Τὰ εἰς <ολος> ὑπὲρ δύο συλλαβὰς ἁπλᾶ κύρια ἢ προσηγορικὰ προπαροξύνεται, <Αἴολος> τὸ ἐθνικὸν ὁμοφώνως τῷ οἰκιστῇ..

Huh, I hope we’re not supposed to read all instances of the Wind god as Αἰόλος but Αἴολος for the son of Hellen? Insert emoji.
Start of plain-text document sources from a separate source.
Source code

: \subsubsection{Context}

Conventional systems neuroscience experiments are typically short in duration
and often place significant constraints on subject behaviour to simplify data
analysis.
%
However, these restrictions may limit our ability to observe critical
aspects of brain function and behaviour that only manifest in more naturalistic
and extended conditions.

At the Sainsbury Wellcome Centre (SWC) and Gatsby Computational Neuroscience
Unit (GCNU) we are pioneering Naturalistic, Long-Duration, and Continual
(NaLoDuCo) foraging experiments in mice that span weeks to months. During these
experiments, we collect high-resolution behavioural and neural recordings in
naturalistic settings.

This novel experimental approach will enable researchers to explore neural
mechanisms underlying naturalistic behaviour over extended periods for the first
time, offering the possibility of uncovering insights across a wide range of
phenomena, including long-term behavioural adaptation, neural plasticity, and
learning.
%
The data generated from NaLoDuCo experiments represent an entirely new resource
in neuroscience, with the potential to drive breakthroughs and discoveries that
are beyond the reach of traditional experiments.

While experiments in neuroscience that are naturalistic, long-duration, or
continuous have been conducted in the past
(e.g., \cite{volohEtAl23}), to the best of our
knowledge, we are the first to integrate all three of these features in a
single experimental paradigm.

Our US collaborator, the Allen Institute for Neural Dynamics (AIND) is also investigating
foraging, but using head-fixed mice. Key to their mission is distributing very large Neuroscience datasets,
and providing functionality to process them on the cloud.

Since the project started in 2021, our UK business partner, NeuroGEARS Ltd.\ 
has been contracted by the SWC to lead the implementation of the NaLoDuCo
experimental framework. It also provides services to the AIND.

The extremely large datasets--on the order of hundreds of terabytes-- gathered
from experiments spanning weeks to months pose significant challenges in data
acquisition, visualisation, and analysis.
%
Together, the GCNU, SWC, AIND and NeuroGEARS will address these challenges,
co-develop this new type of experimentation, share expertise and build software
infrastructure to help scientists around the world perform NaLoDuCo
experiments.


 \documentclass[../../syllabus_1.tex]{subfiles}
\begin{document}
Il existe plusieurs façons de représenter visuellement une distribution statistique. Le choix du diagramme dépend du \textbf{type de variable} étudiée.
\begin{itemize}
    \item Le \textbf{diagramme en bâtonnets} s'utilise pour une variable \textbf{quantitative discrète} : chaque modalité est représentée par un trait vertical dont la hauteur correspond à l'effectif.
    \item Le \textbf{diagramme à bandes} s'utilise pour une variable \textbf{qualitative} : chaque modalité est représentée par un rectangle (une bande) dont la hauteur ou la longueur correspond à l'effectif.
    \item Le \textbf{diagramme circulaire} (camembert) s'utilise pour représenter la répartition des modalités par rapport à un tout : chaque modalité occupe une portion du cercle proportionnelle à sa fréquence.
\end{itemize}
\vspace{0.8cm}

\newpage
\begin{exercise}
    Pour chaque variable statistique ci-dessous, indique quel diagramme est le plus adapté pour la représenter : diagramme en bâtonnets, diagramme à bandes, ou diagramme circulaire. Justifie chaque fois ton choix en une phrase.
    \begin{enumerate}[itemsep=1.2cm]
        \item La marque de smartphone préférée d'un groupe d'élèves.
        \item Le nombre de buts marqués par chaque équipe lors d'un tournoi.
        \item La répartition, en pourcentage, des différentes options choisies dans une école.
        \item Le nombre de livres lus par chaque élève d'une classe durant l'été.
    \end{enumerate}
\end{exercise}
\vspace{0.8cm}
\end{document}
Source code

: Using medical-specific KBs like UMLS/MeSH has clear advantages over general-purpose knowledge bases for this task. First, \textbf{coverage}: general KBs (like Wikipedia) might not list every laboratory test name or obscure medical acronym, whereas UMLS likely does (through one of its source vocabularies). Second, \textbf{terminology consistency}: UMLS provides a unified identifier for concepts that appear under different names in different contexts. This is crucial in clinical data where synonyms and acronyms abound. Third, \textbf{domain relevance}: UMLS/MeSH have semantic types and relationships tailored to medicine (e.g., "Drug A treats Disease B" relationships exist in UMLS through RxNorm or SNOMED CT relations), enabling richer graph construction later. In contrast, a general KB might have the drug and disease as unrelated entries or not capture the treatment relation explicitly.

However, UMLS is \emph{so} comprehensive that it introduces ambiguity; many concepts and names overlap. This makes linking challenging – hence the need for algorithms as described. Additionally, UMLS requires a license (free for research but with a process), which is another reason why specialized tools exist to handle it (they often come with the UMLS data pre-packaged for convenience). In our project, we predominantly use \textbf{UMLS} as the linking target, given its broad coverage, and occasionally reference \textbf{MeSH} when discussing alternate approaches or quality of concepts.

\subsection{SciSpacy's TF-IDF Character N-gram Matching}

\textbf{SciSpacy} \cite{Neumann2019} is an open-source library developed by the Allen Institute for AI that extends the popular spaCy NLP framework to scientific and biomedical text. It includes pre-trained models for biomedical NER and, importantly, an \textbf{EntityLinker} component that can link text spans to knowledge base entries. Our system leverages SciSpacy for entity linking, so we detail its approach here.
Eustathius’s Iliad commentary mentions it as an issue in the scholarly tradition:

Ἰστέον δὲ ὅτι τὸν Αἰόλον, τὸ κύριον, ἐξ οὗ Αἰολίδης Σίσυφος, βούλεται ἡ
τέχνη τῶν διαφόρως τονουμένων λέξεων προπαροξύνεσθαι πρὸς διαφορὰν τοῦ
αἰόλος ὁ ποικίλος. Αἴολος γάρ, φησί, τὸ κύριον.
Hilariously (?), in a few recensions of John Philoponus’s De vocabulis quae diversum significatum exhibent secundum differentiam accentus [on words that have a different meaning depending on the accentuation] the distinction is made in the opposite direction..
“<Αἰόλος>· τὸ κύριον παροξύνεται, <αἴολος>· ὁ ποικίλος προπαροξύνεται.”
It’s indeed normal for proper nouns to be accented differently from common nouns, such as Φαῖδρος next to φαιδρός. In this case, apparently, editors decided for a while that there’s no evidence for such an accent shift, printing Αἰόλον, but LSJ, DGE, etc., consider Αἴολος the proper name and don’t even mention the rumbles in the tradition. I’m surprised that there’s no trace of the tradition represented by Meineke et al. in the dictionaries from a range of periods (OK: Harper’s prints Αἰόλος so there’s a bit of a trace..).
Meta: This is the first post with substantial Greek in it, not optimistic how it will look in a random WP font..
Gordian’s lemmatizer: The boring outcome is that I’ll use Αἴολος for the proper name but keep the όλος spelling around in the Strabo text. That way, there’s one lemma (pace those who want to have different Aioloses for different characters, a whole ‘nother story..), regardless of the accentuation convention you’d like to follow.